SunRise Academy
- Motto: "Building A future"
- Type: Private
- Established: 2005
- Location: Isolo, Lagos State, Nigeria
- Website: www.thesunriseacademy.com

= SunRise Academy =

Private school in Lagos, Nigeria

SunRise Sixth Form College is a private owned school in Lagos Nigeria, a co-educational sixth form college in Isolo, Lagos, Nigeria for academically able students. It provides full-time Cambridge AS and A-level courses for approximately 100 students (mostly between the ages of 16 and 22) from the surrounding area and every part of the country.

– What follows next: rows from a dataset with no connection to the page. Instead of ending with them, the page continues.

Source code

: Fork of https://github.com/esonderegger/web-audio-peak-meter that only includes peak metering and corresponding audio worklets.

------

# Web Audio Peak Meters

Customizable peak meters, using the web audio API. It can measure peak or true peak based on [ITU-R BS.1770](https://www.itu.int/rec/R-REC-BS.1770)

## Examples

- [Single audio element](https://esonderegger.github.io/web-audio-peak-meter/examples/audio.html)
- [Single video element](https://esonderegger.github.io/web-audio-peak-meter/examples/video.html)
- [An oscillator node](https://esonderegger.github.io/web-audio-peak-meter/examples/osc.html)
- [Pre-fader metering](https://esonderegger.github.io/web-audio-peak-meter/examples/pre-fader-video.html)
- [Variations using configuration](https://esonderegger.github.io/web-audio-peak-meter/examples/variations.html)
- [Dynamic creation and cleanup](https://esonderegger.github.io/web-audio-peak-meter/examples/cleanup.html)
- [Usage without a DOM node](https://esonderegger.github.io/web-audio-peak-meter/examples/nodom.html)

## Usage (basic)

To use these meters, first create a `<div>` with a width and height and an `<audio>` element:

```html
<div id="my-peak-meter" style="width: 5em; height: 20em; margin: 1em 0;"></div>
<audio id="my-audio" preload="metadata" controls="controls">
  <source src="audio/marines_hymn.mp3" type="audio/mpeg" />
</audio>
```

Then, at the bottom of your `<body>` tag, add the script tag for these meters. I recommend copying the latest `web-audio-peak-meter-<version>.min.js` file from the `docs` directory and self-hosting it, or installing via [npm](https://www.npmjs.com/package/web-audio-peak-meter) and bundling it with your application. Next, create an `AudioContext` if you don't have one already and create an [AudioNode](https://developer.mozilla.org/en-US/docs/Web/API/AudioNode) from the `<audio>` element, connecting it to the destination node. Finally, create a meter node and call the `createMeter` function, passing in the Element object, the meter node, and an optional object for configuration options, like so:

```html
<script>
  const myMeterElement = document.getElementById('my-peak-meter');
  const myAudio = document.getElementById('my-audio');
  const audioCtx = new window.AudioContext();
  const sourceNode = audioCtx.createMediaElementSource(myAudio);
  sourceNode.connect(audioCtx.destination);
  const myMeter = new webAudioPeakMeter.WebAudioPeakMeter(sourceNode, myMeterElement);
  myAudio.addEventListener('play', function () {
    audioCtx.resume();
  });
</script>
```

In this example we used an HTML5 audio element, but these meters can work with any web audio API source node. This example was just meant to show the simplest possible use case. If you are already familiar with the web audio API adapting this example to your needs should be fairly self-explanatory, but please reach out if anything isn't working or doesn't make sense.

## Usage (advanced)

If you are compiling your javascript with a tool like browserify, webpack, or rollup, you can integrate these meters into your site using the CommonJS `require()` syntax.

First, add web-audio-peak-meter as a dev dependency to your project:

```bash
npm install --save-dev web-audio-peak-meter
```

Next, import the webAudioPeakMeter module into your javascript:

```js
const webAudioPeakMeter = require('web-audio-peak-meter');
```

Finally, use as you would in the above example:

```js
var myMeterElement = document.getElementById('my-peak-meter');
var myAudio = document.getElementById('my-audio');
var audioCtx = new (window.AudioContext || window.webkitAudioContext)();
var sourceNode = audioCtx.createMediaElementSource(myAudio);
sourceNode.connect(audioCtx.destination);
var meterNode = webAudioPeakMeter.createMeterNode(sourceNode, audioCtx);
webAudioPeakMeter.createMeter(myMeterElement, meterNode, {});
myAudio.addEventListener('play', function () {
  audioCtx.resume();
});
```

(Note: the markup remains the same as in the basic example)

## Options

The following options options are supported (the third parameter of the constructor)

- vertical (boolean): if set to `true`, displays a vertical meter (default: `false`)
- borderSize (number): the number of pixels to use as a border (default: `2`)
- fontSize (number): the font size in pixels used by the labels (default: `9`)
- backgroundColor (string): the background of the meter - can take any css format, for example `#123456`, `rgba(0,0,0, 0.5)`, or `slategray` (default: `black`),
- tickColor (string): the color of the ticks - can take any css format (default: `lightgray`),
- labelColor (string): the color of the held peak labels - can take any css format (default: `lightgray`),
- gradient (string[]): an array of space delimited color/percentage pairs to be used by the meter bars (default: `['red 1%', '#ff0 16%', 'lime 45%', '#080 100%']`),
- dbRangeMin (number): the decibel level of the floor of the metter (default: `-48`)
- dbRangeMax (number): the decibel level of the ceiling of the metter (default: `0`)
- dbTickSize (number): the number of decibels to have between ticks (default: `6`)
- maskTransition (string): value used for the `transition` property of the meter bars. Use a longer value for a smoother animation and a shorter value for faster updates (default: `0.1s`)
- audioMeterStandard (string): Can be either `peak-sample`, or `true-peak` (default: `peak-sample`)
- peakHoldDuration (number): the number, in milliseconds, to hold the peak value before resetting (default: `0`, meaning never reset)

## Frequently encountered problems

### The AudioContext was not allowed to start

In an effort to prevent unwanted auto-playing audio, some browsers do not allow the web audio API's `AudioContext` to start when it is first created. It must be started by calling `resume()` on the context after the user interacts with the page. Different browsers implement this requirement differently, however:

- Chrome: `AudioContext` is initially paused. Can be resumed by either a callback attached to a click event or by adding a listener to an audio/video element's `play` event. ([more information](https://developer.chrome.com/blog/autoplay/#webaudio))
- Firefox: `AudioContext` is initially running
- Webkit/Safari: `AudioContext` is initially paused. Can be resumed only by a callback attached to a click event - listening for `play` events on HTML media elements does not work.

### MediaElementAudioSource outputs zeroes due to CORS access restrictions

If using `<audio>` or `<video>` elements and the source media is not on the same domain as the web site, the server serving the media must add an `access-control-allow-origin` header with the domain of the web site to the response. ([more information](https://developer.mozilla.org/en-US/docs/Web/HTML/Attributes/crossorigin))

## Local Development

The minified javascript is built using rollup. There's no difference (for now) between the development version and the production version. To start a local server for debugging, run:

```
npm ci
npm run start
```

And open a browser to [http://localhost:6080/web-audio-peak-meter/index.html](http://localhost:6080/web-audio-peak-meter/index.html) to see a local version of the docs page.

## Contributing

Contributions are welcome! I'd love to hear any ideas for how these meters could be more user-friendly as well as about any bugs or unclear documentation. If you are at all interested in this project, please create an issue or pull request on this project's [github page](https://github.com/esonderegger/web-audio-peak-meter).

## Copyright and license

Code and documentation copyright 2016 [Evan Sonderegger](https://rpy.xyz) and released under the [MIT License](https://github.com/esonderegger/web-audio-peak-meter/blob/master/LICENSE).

SunRise Academy's reputation for academic success came in the year 2006 when 3 out of its 7 candidates had AAA. Ever since then students studying at the sixth form college have achieved the highest pass rate.

==History==
SunRise Sixth Form College, was founded to assist Nigerian Students willing to further their education in Nigerian Universities or abroad. The college is affiliated to many foreign universities, colleges / sixth form colleges, is a co-educational A level college accepting up to 100 students each year. The college is situated in Lagos, Nigeria. Presently, there are over 100 students in various universities abroad who graduated from this school. The school was founded by Soneye Philip.

SunRise Sixth Form College is currently representing about 36 UK schools for IUFP.

The International University Foundation Programme (IUFP) is a one-year full-time pre-degree course, which offers students direct entry route to prestigious British Universities for degree courses in the United Kingdom. The programme is aimed at international students including those based in the United Kingdom and seeking direct admittance into leading British Universities after one year of study and without needing to undertake the two year GCE ’A’ Levels course. Students successfully completing the IUFP will progress to degree courses in leading British Universities that have either signed Progression Agreements with Middlesex College of Law or informally recognised the IUFP.